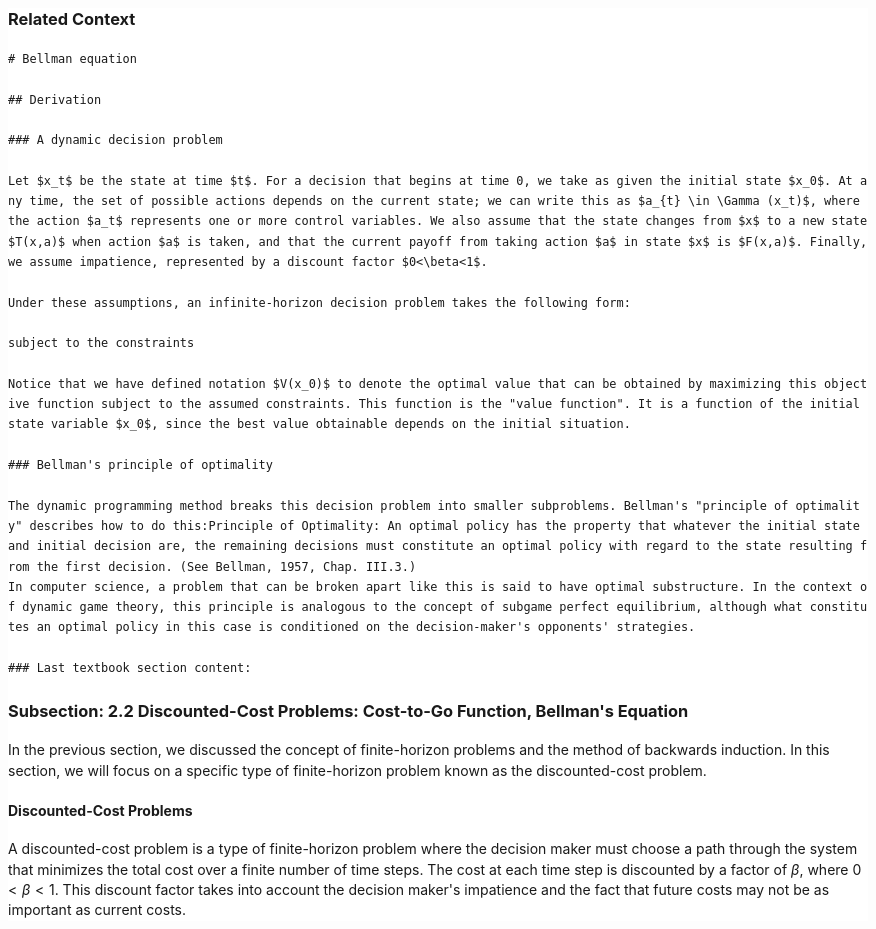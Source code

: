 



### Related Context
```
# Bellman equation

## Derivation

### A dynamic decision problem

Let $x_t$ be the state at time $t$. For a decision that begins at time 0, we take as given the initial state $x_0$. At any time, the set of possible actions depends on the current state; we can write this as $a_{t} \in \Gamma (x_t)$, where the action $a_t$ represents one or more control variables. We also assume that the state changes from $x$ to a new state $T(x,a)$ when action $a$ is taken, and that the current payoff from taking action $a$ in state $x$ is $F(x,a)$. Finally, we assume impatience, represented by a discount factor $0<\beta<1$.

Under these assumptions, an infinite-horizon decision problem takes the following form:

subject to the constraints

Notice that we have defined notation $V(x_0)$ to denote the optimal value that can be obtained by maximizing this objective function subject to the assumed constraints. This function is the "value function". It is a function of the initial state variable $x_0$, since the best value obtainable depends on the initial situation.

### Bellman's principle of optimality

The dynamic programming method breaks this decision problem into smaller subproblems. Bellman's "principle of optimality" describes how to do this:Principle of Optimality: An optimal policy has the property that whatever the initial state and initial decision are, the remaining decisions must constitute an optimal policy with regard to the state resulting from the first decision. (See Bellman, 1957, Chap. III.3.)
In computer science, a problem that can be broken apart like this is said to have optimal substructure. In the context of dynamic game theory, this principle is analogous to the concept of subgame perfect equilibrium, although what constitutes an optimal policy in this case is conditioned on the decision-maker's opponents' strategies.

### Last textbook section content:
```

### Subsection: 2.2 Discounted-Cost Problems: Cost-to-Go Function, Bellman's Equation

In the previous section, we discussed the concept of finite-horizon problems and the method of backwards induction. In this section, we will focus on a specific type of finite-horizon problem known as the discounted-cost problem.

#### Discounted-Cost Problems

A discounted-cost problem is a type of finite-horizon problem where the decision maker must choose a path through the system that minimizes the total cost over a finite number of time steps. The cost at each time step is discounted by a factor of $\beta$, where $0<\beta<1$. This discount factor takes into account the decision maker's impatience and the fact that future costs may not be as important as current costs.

* * *

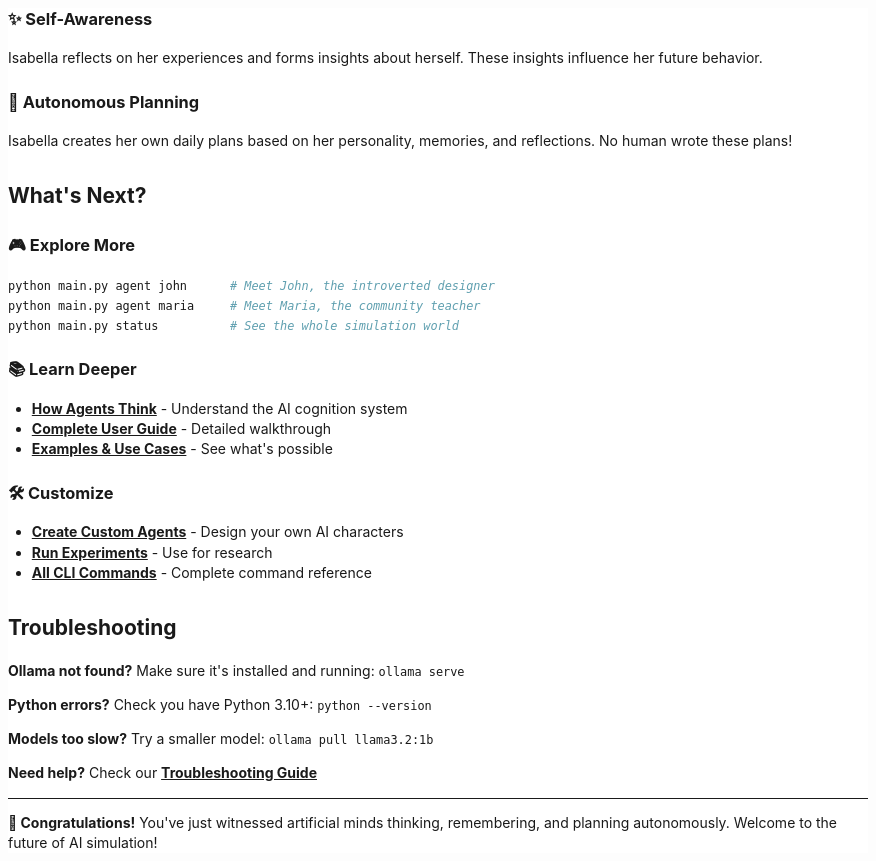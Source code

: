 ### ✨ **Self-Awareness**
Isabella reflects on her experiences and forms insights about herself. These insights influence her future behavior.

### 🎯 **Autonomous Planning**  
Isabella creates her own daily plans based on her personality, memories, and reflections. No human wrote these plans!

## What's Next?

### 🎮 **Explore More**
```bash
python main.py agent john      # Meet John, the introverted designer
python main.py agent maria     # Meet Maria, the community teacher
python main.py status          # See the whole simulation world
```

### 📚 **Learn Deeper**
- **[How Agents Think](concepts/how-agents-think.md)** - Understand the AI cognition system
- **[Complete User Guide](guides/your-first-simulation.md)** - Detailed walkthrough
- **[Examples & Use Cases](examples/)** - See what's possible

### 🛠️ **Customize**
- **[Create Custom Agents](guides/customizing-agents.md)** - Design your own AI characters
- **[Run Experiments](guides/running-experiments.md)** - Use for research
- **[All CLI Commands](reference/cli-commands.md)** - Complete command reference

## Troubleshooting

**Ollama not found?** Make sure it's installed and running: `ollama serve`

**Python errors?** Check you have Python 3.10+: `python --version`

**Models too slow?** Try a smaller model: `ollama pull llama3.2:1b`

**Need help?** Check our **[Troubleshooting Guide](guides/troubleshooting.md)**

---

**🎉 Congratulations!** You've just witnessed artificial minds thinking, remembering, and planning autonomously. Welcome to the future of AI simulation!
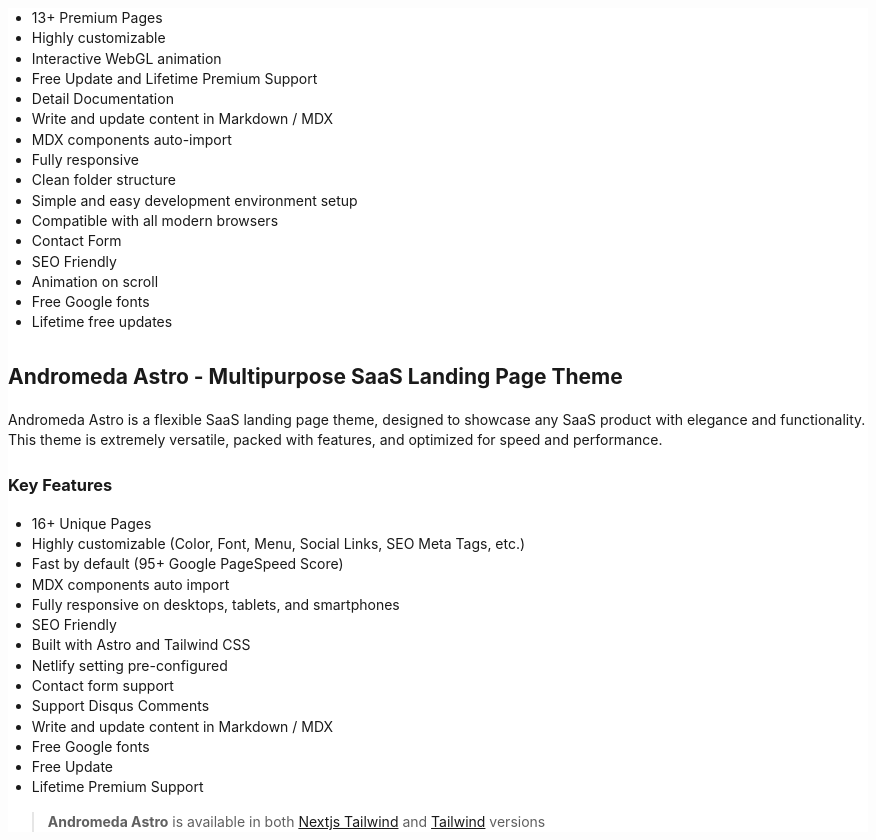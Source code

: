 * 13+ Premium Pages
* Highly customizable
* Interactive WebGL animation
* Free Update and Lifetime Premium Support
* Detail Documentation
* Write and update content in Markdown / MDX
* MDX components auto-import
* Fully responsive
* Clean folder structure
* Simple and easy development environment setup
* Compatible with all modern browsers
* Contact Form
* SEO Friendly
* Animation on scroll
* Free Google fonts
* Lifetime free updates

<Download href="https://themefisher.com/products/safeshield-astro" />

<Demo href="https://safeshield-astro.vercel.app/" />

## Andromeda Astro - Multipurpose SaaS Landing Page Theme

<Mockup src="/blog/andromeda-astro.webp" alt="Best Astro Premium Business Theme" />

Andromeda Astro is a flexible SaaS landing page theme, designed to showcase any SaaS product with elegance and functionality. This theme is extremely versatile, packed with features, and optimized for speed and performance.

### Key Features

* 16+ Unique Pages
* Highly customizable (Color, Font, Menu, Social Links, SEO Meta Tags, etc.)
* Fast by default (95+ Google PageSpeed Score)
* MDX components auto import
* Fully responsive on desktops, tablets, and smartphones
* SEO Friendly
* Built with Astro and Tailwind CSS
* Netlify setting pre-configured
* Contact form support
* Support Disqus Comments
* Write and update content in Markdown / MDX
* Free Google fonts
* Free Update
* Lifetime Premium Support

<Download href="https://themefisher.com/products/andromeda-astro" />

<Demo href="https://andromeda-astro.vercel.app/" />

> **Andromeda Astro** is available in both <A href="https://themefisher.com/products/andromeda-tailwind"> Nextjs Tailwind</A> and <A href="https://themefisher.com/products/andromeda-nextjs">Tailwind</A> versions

--

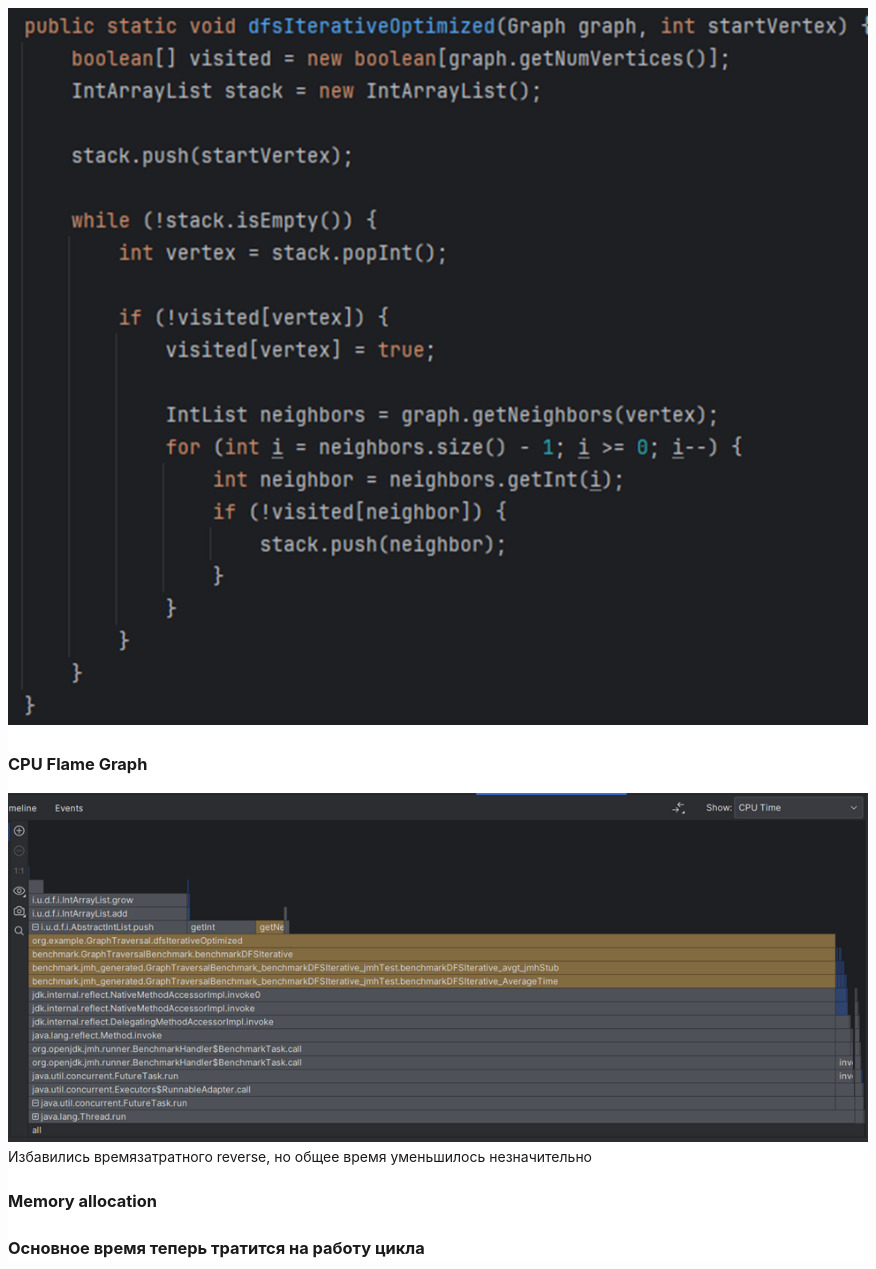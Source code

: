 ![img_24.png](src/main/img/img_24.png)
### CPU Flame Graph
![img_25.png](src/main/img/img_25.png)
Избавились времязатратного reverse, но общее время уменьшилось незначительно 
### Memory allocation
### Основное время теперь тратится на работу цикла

WORK TO COMPLETE: Of the entries above, transcribe exactly those lines that fall between the line containing "MDX components auto-import" and the line containing "Astro** is available", together with those two lines.

TASK SOLUTION:
* MDX components auto-import
* Fully responsive
* Clean folder structure
* Simple and easy development environment setup
* Compatible with all modern browsers
* Contact Form
* SEO Friendly
* Animation on scroll
* Free Google fonts
* Lifetime free updates

<Download href="https://themefisher.com/products/safeshield-astro" />

<Demo href="https://safeshield-astro.vercel.app/" />

## Andromeda Astro - Multipurpose SaaS Landing Page Theme

<Mockup src="/blog/andromeda-astro.webp" alt="Best Astro Premium Business Theme" />

Andromeda Astro is a flexible SaaS landing page theme, designed to showcase any SaaS product with elegance and functionality. This theme is extremely versatile, packed with features, and optimized for speed and performance.

### Key Features

* 16+ Unique Pages
* Highly customizable (Color, Font, Menu, Social Links, SEO Meta Tags, etc.)
* Fast by default (95+ Google PageSpeed Score)
* MDX components auto import
* Fully responsive on desktops, tablets, and smartphones
* SEO Friendly
* Built with Astro and Tailwind CSS
* Netlify setting pre-configured
* Contact form support
* Support Disqus Comments
* Write and update content in Markdown / MDX
* Free Google fonts
* Free Update
* Lifetime Premium Support

<Download href="https://themefisher.com/products/andromeda-astro" />

<Demo href="https://andromeda-astro.vercel.app/" />

> **Andromeda Astro** is available in both <A href="https://themefisher.com/products/andromeda-tailwind"> Nextjs Tailwind</A> and <A href="https://themefisher.com/products/andromeda-nextjs">Tailwind</A> versions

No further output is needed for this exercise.